- _Information shown_:
·····
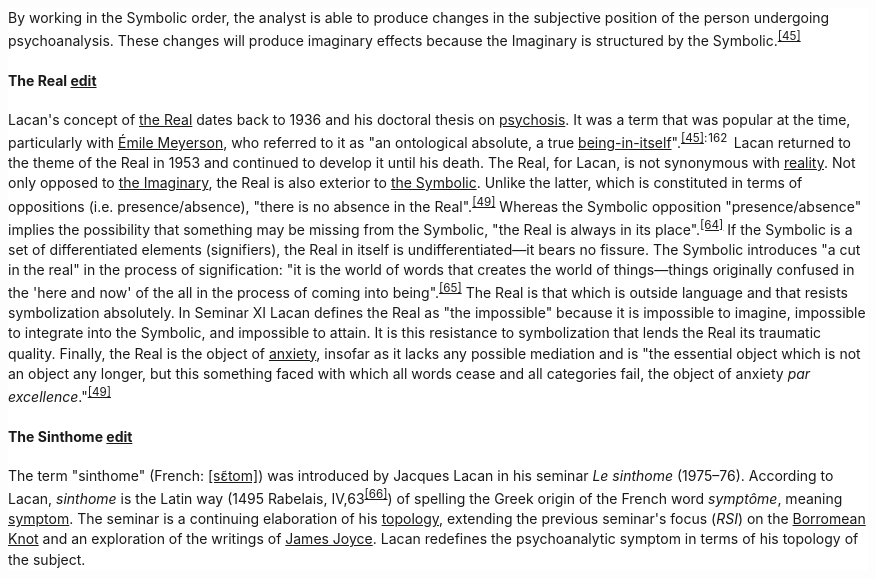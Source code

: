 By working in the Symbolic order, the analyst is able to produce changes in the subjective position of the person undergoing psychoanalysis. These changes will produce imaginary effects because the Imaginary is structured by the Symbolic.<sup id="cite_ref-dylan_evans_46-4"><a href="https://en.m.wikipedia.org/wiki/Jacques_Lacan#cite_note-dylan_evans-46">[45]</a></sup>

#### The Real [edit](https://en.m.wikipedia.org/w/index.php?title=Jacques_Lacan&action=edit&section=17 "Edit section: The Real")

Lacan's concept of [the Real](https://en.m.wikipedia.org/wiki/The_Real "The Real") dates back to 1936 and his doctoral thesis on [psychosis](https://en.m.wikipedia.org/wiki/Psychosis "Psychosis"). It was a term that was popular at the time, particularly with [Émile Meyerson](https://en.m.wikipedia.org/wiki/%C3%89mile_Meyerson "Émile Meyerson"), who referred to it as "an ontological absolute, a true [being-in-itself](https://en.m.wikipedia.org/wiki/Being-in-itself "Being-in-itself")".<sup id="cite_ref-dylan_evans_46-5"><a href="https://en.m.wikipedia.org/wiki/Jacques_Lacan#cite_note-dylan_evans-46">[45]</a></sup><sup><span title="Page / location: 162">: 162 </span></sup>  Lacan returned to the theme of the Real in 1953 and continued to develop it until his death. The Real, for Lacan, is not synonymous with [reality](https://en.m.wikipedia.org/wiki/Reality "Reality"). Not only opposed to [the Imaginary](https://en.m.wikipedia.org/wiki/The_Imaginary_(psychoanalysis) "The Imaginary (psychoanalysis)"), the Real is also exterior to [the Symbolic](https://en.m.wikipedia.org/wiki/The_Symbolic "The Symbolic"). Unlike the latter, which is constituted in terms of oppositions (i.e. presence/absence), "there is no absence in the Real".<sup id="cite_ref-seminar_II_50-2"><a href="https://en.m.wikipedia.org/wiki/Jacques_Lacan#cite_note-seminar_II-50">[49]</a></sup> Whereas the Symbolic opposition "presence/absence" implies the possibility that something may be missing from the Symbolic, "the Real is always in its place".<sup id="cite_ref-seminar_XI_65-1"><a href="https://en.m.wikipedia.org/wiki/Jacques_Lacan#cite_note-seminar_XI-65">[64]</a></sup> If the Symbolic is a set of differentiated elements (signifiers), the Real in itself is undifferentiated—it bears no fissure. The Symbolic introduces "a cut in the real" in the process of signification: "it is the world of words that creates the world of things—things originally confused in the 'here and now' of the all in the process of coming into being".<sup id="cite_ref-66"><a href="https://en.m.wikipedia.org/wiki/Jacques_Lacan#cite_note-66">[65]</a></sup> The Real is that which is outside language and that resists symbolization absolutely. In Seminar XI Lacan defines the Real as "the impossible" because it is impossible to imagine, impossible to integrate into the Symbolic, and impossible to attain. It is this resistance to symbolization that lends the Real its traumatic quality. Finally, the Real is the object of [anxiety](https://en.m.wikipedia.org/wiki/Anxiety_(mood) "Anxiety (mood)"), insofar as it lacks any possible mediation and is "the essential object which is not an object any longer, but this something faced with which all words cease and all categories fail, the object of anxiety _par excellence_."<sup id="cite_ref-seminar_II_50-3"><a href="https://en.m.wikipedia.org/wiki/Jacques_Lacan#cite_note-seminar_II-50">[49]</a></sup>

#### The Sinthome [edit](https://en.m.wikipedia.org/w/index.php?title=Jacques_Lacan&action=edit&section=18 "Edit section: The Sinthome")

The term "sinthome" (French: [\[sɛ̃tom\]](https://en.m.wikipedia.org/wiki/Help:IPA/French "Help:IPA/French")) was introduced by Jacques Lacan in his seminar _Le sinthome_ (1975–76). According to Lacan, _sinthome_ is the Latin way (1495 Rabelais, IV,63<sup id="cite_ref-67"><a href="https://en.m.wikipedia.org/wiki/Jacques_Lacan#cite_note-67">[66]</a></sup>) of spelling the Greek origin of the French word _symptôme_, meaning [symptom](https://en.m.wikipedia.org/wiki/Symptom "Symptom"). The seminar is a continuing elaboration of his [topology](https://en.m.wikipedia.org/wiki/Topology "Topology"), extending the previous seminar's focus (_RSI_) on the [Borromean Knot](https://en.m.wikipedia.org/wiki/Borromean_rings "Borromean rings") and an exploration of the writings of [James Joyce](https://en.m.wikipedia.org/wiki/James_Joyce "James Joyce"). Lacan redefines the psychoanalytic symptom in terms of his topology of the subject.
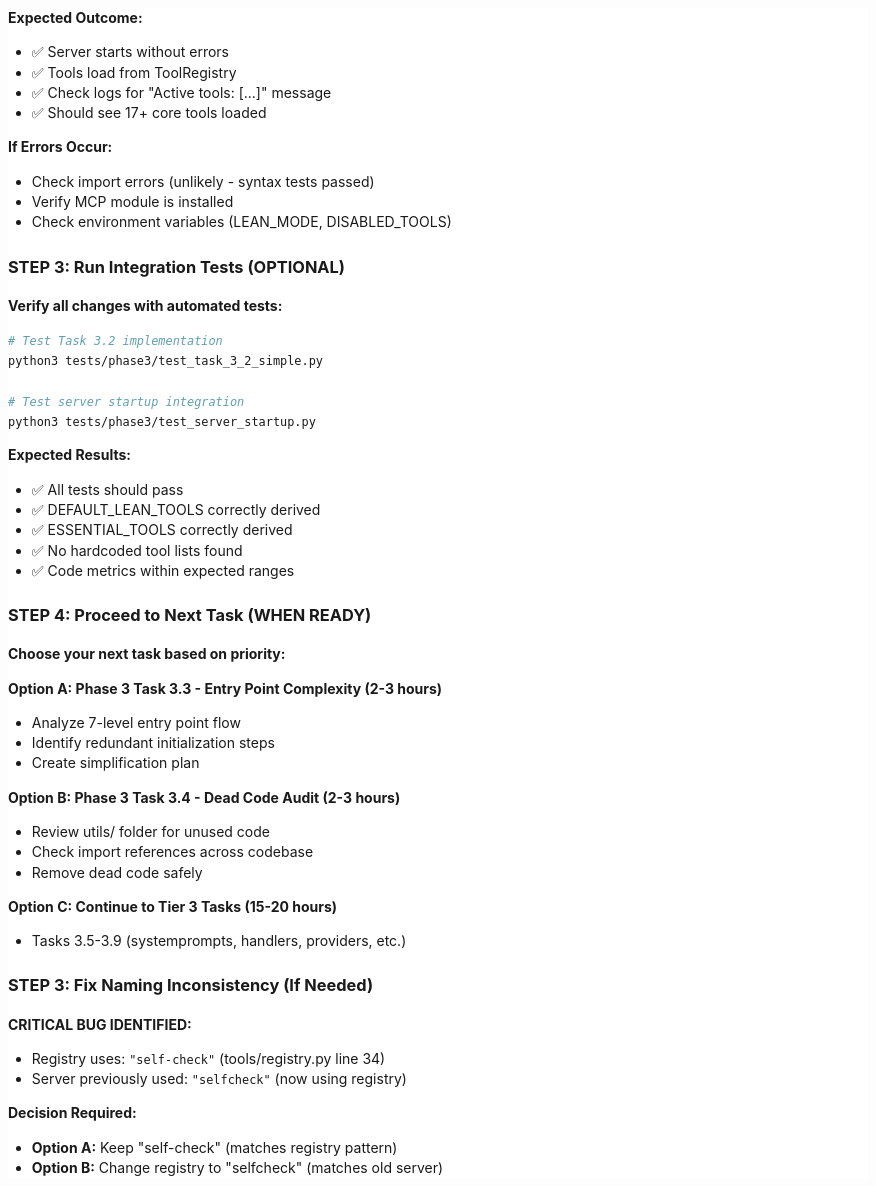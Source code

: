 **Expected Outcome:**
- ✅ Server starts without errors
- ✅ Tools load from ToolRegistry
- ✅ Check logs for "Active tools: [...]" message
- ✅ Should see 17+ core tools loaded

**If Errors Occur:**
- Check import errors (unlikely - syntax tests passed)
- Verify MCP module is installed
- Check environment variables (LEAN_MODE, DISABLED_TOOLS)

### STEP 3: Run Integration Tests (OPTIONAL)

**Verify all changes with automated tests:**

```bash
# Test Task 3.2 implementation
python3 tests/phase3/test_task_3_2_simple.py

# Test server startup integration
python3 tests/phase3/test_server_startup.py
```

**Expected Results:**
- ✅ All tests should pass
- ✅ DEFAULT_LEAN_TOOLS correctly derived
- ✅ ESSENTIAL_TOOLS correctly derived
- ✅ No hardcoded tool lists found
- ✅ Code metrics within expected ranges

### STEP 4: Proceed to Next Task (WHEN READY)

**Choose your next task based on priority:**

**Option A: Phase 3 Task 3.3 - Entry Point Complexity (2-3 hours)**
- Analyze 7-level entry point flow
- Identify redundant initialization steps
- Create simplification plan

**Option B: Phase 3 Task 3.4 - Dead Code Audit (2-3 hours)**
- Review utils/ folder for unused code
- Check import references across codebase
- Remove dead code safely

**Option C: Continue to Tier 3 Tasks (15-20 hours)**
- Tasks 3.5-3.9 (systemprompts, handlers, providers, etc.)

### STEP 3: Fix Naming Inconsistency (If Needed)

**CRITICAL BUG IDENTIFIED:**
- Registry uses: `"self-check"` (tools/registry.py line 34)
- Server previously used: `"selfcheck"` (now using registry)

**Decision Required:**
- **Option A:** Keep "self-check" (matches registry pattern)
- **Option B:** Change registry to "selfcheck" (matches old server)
·····
- _Task brief_:
Go through the records above, find each line with the string "changes", and copy it.

- _Your solution_:
: By working in the Symbolic order, the analyst is able to produce changes in the subjective position of the person undergoing psychoanalysis. These changes will produce imaginary effects because the Imaginary is structured by the Symbolic.<sup id="cite_ref-dylan_evans_46-4"><a href="https://en.m.wikipedia.org/wiki/Jacques_Lacan#cite_note-dylan_evans-46">[45]</a></sup>
**Verify all changes with automated tests:**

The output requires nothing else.